When I was in ministry I used to stand in front of the church and speak words into a microphone that I hadn’t written out beforehand. I’m not sure how I did this - my hope is that it was God doing the talking, not me. I’m remembering one of the things I said in that space. I was talking about my own disbelief, my own tendency to brush aside the wonders of God. I was telling the people who came that night about a friend of my mother’s who had received unexpected healing and how I internally rolled my eyes when the friend credited God. Here I was, a leader in a healing ministry, expressing disbelief. I told the people that in that moment, I heard God say, “Why not me? Why not? What would it be like for you to even entertain the idea that it could be me?”
It was a humbling moment and ever since I have tried to Entertain The Idea. Not just in healing, but in all areas of my disbelief. When I entertain the idea I am not committing, I am not vowing, I am not even really doing, I am simply practicing. Trying it out. Seeing what it’s like. Entertaining the idea.
These days I am realizing that, for me at least, entertaining the idea is the first step to belief. That belief is not necessarily going to come naturally or easily, especially if I have spent years or an entire lifetime believing something else. When you are that rooted in a belief that no longer strikes you as true, you can’t just break up with it and take on the new belief like a Love Island bombshell who marched in and caught your eye. You have to let go of all the other stuff and the first step, for me, is to entertain the idea that something else could be true.
Right now I am working through my beliefs about what it means to be Good. Where did these beliefs come from? What does being good mean to me? What does it get me? What am I afraid of if I am not good? Do the beliefs that rule my actions actually produce something good? What IS good?
Do you ever have a flash of clarity about who you are and who you are supposed to be? Sometimes I have these flashes and I see myself exhilarated, joyful, present, hilarious, bright, shiny, bursting with ideas and creativity. In that flash I think to myself that is the real you!!! I grasp for her but she disappears the second I think but I can’t be her. I can’t be her because she doesn’t care what people think. She doesn’t worry about how her movements in the world might affect others. She just… moves. I can’t be her because I’m afraid of what people think and I’m afraid of how choosing myself and who I am supposed to be might affect my husband, my kids, my family, my friends. Choosing myself isn’t Good. Not adhering to expectations isn’t Good.

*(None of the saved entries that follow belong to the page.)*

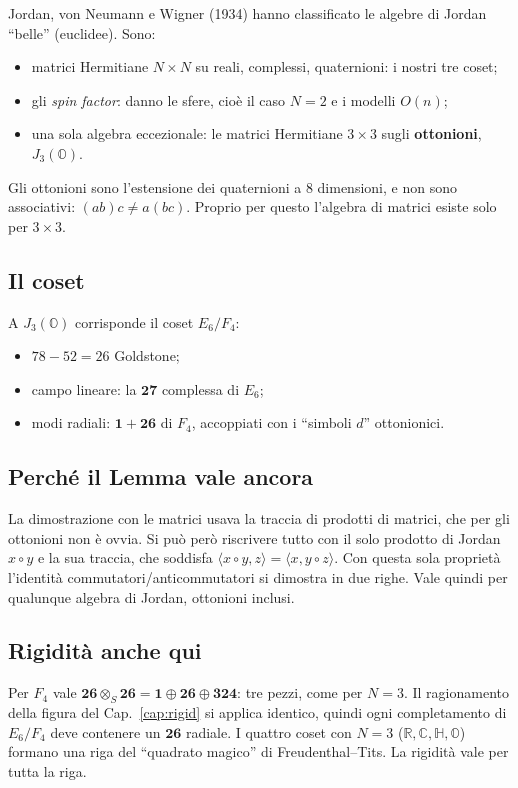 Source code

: \documentclass[11pt,a4paper]{article}
\numberwithin{equation}{section}
\theoremstyle{remark}
\newcommand{\R}{\mathbb{R}}
\begin{document}
Jordan, von Neumann e Wigner (1934) hanno classificato le algebre di Jordan ``belle'' (euclidee). Sono:
\begin{itemize}[nosep]
\item matrici Hermitiane $N\times N$ su reali, complessi, quaternioni: i nostri tre coset;
\item gli \emph{spin factor}: danno le sfere, cioè il caso $N=2$ e i modelli $O(n)$;
\item una sola algebra eccezionale: le matrici Hermitiane $3\times3$ sugli \textbf{ottonioni}, $J_3(\mathbb O)$.
\end{itemize}
Gli ottonioni sono l'estensione dei quaternioni a 8 dimensioni, e non sono associativi: $(ab)c\ne a(bc)$. Proprio per questo l'algebra di matrici esiste solo per $3\times3$.

\subsection{Il coset}

A $J_3(\mathbb O)$ corrisponde il coset $E_6/F_4$:
\begin{itemize}[nosep]
\item $78-52=26$ Goldstone;
\item campo lineare: la $\mathbf{27}$ complessa di $E_6$;
\item modi radiali: $\mathbf1+\mathbf{26}$ di $F_4$, accoppiati con i ``simboli $d$'' ottonionici.
\end{itemize}

\subsection{Perché il Lemma vale ancora}

La dimostrazione con le matrici usava la traccia di prodotti di matrici, che per gli ottonioni non è ovvia. Si può però riscrivere tutto con il solo prodotto di Jordan $x\circ y$ e la sua traccia, che soddisfa $\langle x\circ y,z\rangle=\langle x,y\circ z\rangle$. Con questa sola proprietà l'identità commutatori/anticommutatori si dimostra in due righe. Vale quindi per qualunque algebra di Jordan, ottonioni inclusi.

\subsection{Rigidità anche qui}

Per $F_4$ vale $\mathbf{26}\otimes_S\mathbf{26}=\mathbf1\oplus\mathbf{26}\oplus\mathbf{324}$: tre pezzi, come per $N=3$. Il ragionamento della figura del Cap.~\ref{cap:rigid} si applica identico, quindi ogni completamento di $E_6/F_4$ deve contenere un $\mathbf{26}$ radiale. I quattro coset con $N=3$ ($\R,\mathbb C,\mathbb H,\mathbb O$) formano una riga del ``quadrato magico'' di Freudenthal--Tits. La rigidità vale per tutta la riga.
\end{document}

I am trying to entertain the idea that being that girl - hey, I’m turning 45 in a few days, but whatever - is the actual good thing. The goodness in me, the good I could bring to the world, just Good. Entertaining the idea that being that girl is good - the most good - for the people around me. I haven’t really needed to deconstruct my spirituality and experience of church, but lately I see the need to deconstruct my ideas about what makes me Good. They are getting in the way of the fullness of who I am with God.
Choosing myself for the sake of choosing myself is one thing. Choosing the fullness of who I am while in alignment with the Creator… I mean, that has to be the most most good, right? I am thinking about it, I am toying, I am entertaining the idea.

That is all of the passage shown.